In court, the FTC sought to convince Judge Jacqueline Scott Corley that Microsoft would have an incentive to withhold Activision’s popular games from Sony.

But it could produce no emails suggesting such an agenda, and could not elicit any admissions to that effect from their own witnesses, including Microsoft CEO Satya Nadella. During the proceedings, Corley reminded the agency’s lawyers that the court cared about potential harm to consumers—not to Sony.

For Microsoft, the task would be to undermine the FTC by undercutting Sony. Its lawyers sought to show that the regulators had exaggerated Sony’s concerns about the future of Call of Duty and other popular titles.

To guide the attorneys during the proceedings, the Microsoft team enlisted the aid of Spencer, the Xbox chief. For witnesses, the team turned to Sarah Bond, who oversees Microsoft’s relationships with thousands of game developers and partners, and Bobby Kotick, Activision Blizzard’s CEO.

During the trial, an attorney for Microsoft read aloud from emails Jim Ryan, the head of Sony Playstation, sent to a fellow Sony executive just after the announcement of the purchase. In the emails, Ryan said he expected to see Call of Duty “on PlayStation for many years to come.” While he preferred “this didn’t happen,” the company would be okay, he wrote. On the stand, both Nadella and Spencer also pledged that Microsoft would keep the game on PlayStation.

On 11 July, Corley ruled against the FTC, saying that the agency had failed to show how the merger would harm gamers. The court would later deny the FTC’s request to block the acquisition while the agency appealed her ruling to a higher court.

Microsoft’s lawyers sent Corley’s decision to the CMA, highlighting sections spelling out her view that the deal would foster competition. Microsoft had already been in talks with UK regulators over a possible remedy to ease their concerns, but officials would consider this possibility only if the company paused its appeal.

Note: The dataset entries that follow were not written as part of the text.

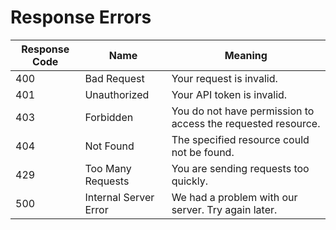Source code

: # Response Errors

Response Code | Name    |   Meaning
------------- | ------- | ----------
400 | Bad Request | Your request is invalid.
401 | Unauthorized | Your API token is invalid.
403 | Forbidden |  You do not have permission to access the requested resource.
404 | Not Found | The specified resource could not be found.
429 | Too Many Requests | You are sending requests too quickly.
500 | Internal Server Error | We had a problem with our server. Try again later.
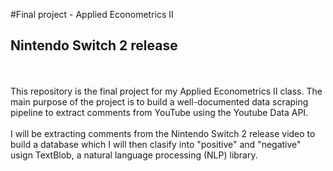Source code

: #Final project - Applied Econometrics II
## Nintendo Switch 2 release
\
\
This repository is the final project for my Applied Econometrics II class.
The main purpose of the project is to build a well-documented data scraping pipeline to extract comments from YouTube using the Youtube Data API. 
\
\
I will be extracting comments from the Nintendo Switch 2 release video to build a database which I will then clasify into "positive" and "negative" usign TextBlob, a natural language processing (NLP) library.

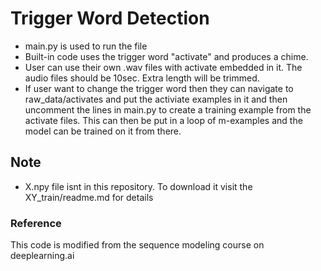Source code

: # Trigger Word Detection

* main.py is used to run the file
* Built-in code uses the trigger word "activate" and produces a chime.
* User can use their own .wav files with activate embedded in it. The audio files should be 10sec. Extra length will be trimmed.
* If user want to change the trigger word then they can navigate to raw_data/activates and put the activiate examples in it and then uncomment the lines in main.py to create a training example from the activate files. This can then be put in a loop of m-examples and the model can be trained on it from there.

## Note
* X.npy file isnt in this repository. To download it visit the XY_train/readme.md for details

### Reference
This code is modified from the sequence modeling course on deeplearning.ai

With Corley’s ruling now in hand, Microsoft consented to a pause in the UK litigation, per the CMA’s request.

Within an hour of Corley’s decision, the CMA, in an unprecedented move, agreed to give Microsoft a second chance to ease the UK’s concerns with the purchase. Lawmakers had accused Cardell of buckling under political pressure that the block could slow investment in Britain’s tech industry.

In an interview with Bloomberg, Cardell denied the agency had caved. She reiterated that the CMA, as a non-ministerial department, operates free from such intrusion.

Within days of its court win, Microsoft reached a deal with Sony, albeit one that is less favourable in some ways for Microsoft’s larger rival. When the acquisition was announced in 2022, Spencer had offered Sony five years of access to all 50 Activision games currently available on PlayStation. By July 2023, Sony and Microsoft reached a 10-year agreement—but only for Call of Duty.